Por fin tenemos el nombre del ganador del Premio Nobel de la Literatura de este 2017: Kazuo Ishiguro. De acuerdo al comunicado, Ishiguro fue elegido porque “en novelas de gran fuerza emocional, ha descubierto el abismo debajo de nuestro ilusorio sentido de conexión con el mundo”.

Definitivamente hubo menos polémica este año que el pasado y aunque Ishiguro aseguró que está más que feliz por haber sido elegido después de Bob Dylan, uno de sus grandes ídolos, seguramente muchos están aliviados de que el Premio Nobel de la Literatura esté en manos de un escritor en toda la extensión de la palabra.

Pero yo no estoy tan contenta. No porque crea que Ishiguro no merezca ser galardonado, sino porque, para mí, vuelve a ser la confirmación del olvido de un género: el infantil.

Si bien muchos literatos que han recibido el Nobel escribieron libros para niños, fueron reconocidos por sus otros trabajos más “adultos”. ¿Por qué los autores infantiles son tan subestimados? Y no hablo solamente del comité del Premio Nobel o la Academia, también me refiero a los otros lectores, aquellos que estuvieron pendientes en la madrugada para ser los primeros en enterarse del anuncio.

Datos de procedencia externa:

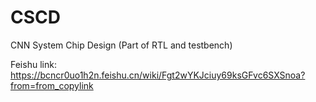 # CSCD
CNN System Chip Design (Part of RTL and testbench)

Feishu link: https://bcncr0uo1h2n.feishu.cn/wiki/Fgt2wYKJciuy69ksGFvc6SXSnoa?from=from_copylink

Muchos de los que amamos la literatura hoy, desarrollamos ese entusiasmo gracias a las historias de Kate DiCamillo, Roald Dahl, Dr. Seuss, Francisco Hinojosa, Isol, Beatrix Potter, Luis M. Pescetti, H.A. y Margret Rey, Maurice Sendak, entre otros grandes narradores.

Si me preguntaran quién de ellos hubiera merecido (o merece) ganar el Nobel, sin dudar un momento contestaría que Dahl, pues sus historias crearon un mundo completamente mágico donde los protagonistas, fueran chicos convertidos en ratones, mentes prodigiosas o animales sagaces, siempre enfrentaron y resolvieron los problemas de una manera fantástica, invitando a los pequeños lectores a aceptar y querer su individualidad, y a no dejar que la caja idiota les arrebate su ingenio.

Sin embargo, este encanto pueril no impidió que los personajes confrontaran temas como el dolor y la pérdida de la inocencia, la muerte, la  pobreza, el abuso —sobre todo de los adultos hacia los niños—, el amor y la vida misma: la humanidad con todos sus defectos y virtudes.

Además, el estilo de Dahl es agudo y está repleto de humor negro; en cada hoja escrita demostró ser hábil con las palabras, jugó con ellas cuanto quiso. Él sabía comunicarse con su público, hacerlo reír y reflexionar, y nunca desestimó la perspicacia de los niños, quienes, en mi opinión, son los críticos más difíciles de asombrar. No por nada Dahl continúa siendo considerado uno de los mejores narradores infantiles del siglo XX.

Entonces, ¿por qué ningún autor de libros, poemas o cuentos infantiles ha sido condecorado con el Nobel? ¿Acaso es porque ellos carecen de historias “de gran fuerza emocional”? No, no lo creo.